11.sınıf felsefe 1.dönem 2.yazılı soruları 2013-2014

ÖĞRENCİNİNADI:

SOYADI:

NO:

2013-2014 EĞİTİM ÖĞRETİM YILI

ÇUKUROVA ANADOLU   LİSESİ

NOTU:

(A)    FELSEFE DERSİ I. DÖNEM 2. YAZILI SINAVI

Aşağıdaki soruları doğru ise DOĞRU, yanlış ise YANLIŞ seçeneğinin yanındaki kutucuğa [ X ] işaretleyerek cevaplayınız. (Her bir doğru cevap 1 puan)

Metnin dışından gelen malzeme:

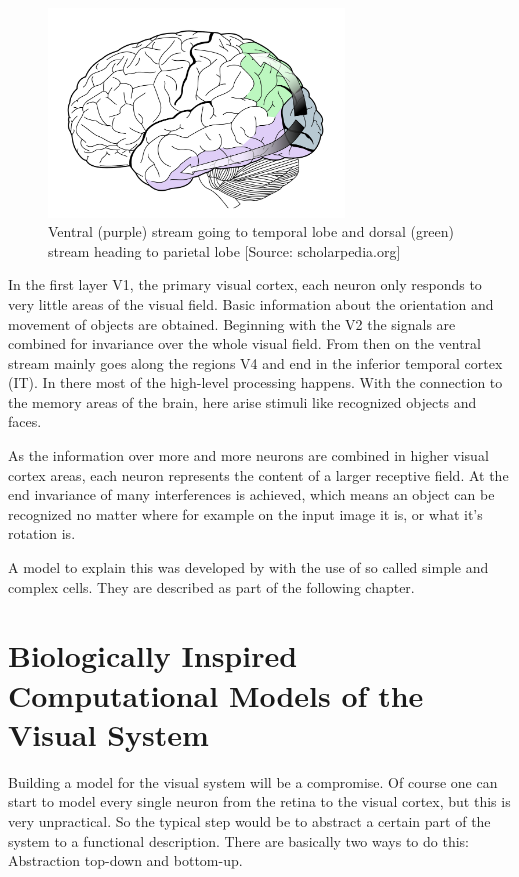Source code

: 		\begin{figure}[H]
			\centering
			\captionsetup{justification=centering,margin=2.3cm}
			\includegraphics[width=0.7\textwidth]{images/visual-stream2.pdf}
			\caption{Ventral (purple) stream going to temporal lobe and dorsal (green) stream heading to parietal lobe [Source: scholarpedia.org]}
		\end{figure}
		
		In the first layer V1, the primary visual cortex, each neuron only responds to very little areas of the visual field. Basic information about the orientation and movement of objects are obtained. Beginning with the V2 the signals are combined for invariance over the whole visual field. From then on the ventral stream mainly goes along the regions V4 and end in the inferior temporal cortex (IT). In there most of the high-level processing happens. With the connection to the memory areas of the brain, here arise stimuli like recognized objects and faces.
		
		As the information over more and more neurons are combined in higher visual cortex areas, each neuron represents the content of a larger receptive field. At the end invariance of many interferences is achieved, which means an object can be recognized no matter where for example on the input image it is, or what it's rotation is.
		
		A model to explain this was developed by \citeauthor{hubel1962receptive} with the use of so called simple and complex cells. They are described as part of the following chapter.
		
		
\chapter{Biologically Inspired Computational Models of the Visual System}

	Building a model for the visual system will be a compromise. Of course one can start to model every single neuron from the retina to the visual cortex, but this is very unpractical. So the typical step would be to abstract a certain part of the system to a functional description. There are basically two ways to do this: Abstraction top-down and bottom-up.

1-) Tüm var olanların   zihinden bağımsız olduklarını öne süren felsefi görüşe realizm denir [  ]   DOĞRU            [  ] YANLIŞ
2-Paltona göre varlık idea, Marx’a göre madde,   Descartes’e göre de hem madde hem de düşüncedir.  [  ]   DOĞRU            [  ] YANLIŞ
3)İdealizm   varlığın esas olarak düşünsel bir yapıda olduğunu veya var olan her şeyin   maddi olmayan düşünceye indirgenebileceğini söyleyen görüştür  [  ]   DOĞRU            [  ] YANLIŞ
4-) Bilim Varlığı bir bütün olarak ele alır ve tartışır. ,Felsefe ise   parçalara bölerek ele alır  [  ]   DOĞRU            [  ] YANLIŞ
5-)Egoizm   evrensel ahlak yasasının varlığını kabul eden bir görüştür.  [  ]   DOĞRU            [  ] YANLIŞ

 

B—Aşağıdaki sorularda boşluğa gelebilecek doğru cevapları yazınız. (Her bir doğru cevap 1 puan)

1. …………….göre insan, varlık hakkında tam ve genel bir fikir edinme gücüne sahip değildir. İnsanın varlığı tam olarak açıklama çabası, onun acizlik ve zayıflığının göstergesidir.

2) Tümel kavramların zihin dışında bir varlığa sahip olmadığını iddia eden görüşe…………………………………………….adı verilir.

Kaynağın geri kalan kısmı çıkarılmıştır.